Exercise details: Write each line below back out exactly, omitting its pictures.

*** Records supplied

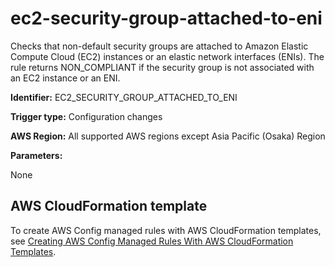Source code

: # ec2\-security\-group\-attached\-to\-eni<a name="ec2-security-group-attached-to-eni"></a>

Checks that non\-default security groups are attached to Amazon Elastic Compute Cloud \(EC2\) instances or an elastic network interfaces \(ENIs\)\. The rule returns NON\_COMPLIANT if the security group is not associated with an EC2 instance or an ENI\. 

**Identifier:** EC2\_SECURITY\_GROUP\_ATTACHED\_TO\_ENI

**Trigger type:** Configuration changes

**AWS Region:** All supported AWS regions except Asia Pacific \(Osaka\) Region

**Parameters:**

None  

## AWS CloudFormation template<a name="w29aac11c33c17b7d143c15"></a>

To create AWS Config managed rules with AWS CloudFormation templates, see [Creating AWS Config Managed Rules With AWS CloudFormation Templates](aws-config-managed-rules-cloudformation-templates.md)\.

******

Task answer:
Source code

: # ec2\-security\-group\-attached\-to\-eni<a name="ec2-security-group-attached-to-eni"></a>

Checks that non\-default security groups are attached to Amazon Elastic Compute Cloud \(EC2\) instances or an elastic network interfaces \(ENIs\)\. The rule returns NON\_COMPLIANT if the security group is not associated with an EC2 instance or an ENI\. 

**Identifier:** EC2\_SECURITY\_GROUP\_ATTACHED\_TO\_ENI

**Trigger type:** Configuration changes

**AWS Region:** All supported AWS regions except Asia Pacific \(Osaka\) Region

**Parameters:**

None  

## AWS CloudFormation template<a name="w29aac11c33c17b7d143c15"></a>

To create AWS Config managed rules with AWS CloudFormation templates, see [Creating AWS Config Managed Rules With AWS CloudFormation Templates](aws-config-managed-rules-cloudformation-templates.md)\.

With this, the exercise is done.